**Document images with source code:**

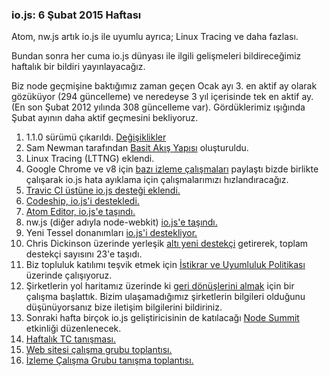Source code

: ### io.js: 6 Şubat 2015 Haftası

Atom, nw.js artık io.js ile uyumlu ayrıca; Linux Tracing ve daha fazlası.

Bundan sonra her cuma io.js dünyası ile ilgili gelişmeleri bildireceğimiz haftalık bir bildiri yayınlayacağız.

Biz node geçmişine baktığımız zaman geçen Ocak ayı 3. en aktif ay olarak gözüküyor (294 güncelleme) ve neredeyse 
3 yıl içerisinde tek en aktif ay. (En son Şubat 2012 yılında 308 güncelleme var). Gördüklerimiz ışığında Şubat ayının 
daha aktif geçmesini bekliyoruz.

1. 1.1.0 sürümü çıkarıldı. [Değişiklikler](https://github.com/iojs/io.js/blob/v1.x/CHANGELOG.md#2015-02-03-version-110-chrisdickinson)
2. Sam Newman tarafından [Basit Akış Yapısı](https://github.com/iojs/io.js/commit/50daee7243a3f987e1a28d93c43f913471d6885a) oluşturuldu.
3. Linux Tracing (LTTNG) eklendi.
4. Google Chrome ve v8 için [bazı izleme çalışmaları](https://github.com/iojs/io.js/issues/671#issuecomment-73191538) paylaştı bizde birlikte çalışarak io.js hata ayıklama için çalışmalarımızı hızlandıracağız.
5. [Travic CI üstüne io.js desteği eklendi.](http://docs.travis-ci.com/user/build-environment-updates/2015-02-03/)
6. [Codeship, io.js'i destekledi.](https://codeship.com/documentation/languages/nodejs/#iojs)
7. [Atom Editor, io.js'e taşındı.](https://github.com/atom/atom/releases/tag/v0.177.0)
8. nw.js (diğer adıyla node-webkit) [io.js'e taşındı.](https://github.com/nwjs/nw.js/issues/2742)
9. Yeni Tessel donanımları [io.js'i destekliyor.](http://blog.technical.io/post/110115579867/upcoming-hardware-from-technical-machine)
10. Chris Dickinson üzerinde yerleşik [altı yeni destekçi](https://github.com/iojs/io.js/issues/680#issuecomment-73089691) getirerek, toplam destekçi sayısını 23'e taşıdı.
11. Biz topluluk katılımı teşvik etmek için [İstikrar ve Uyumluluk Politikası](https://github.com/iojs/io.js/issues/725) üzerinde çalışıyoruz.
12. Şirketlerin yol haritamız üzerinde ki [geri dönüşlerini almak](https://github.com/iojs/roadmap/issues/13) için bir çalışma başlattık. Bizim ulaşamadığımız şirketlerin bilgileri olduğunu düşünüyorsanız bize iletişim bilgilerini bildiriniz.
13. Sonraki hafta birçok io.js geliştiricisinin de katılacağı [Node Summit](http://nodesummit.com/) etkinliği düzenlenecek.
14. [Haftalık TC tanışması.](https://www.youtube.com/watch?v=IhXa2FmtBI4)
15. [Web sitesi çalışma grubu toplantısı.](https://www.youtube.com/watch?v=SBJaXUA0lSY)
16. [İzleme Çalışma Grubu tanışma toplantısı.](https://www.youtube.com/watch?v=Oar2yB5SPtA)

**WHAT THE TASK ASKS:** Within the data above, how many lines include the string "Linux"? Answer with the number by itself.

**TASK RESPONSE:** 2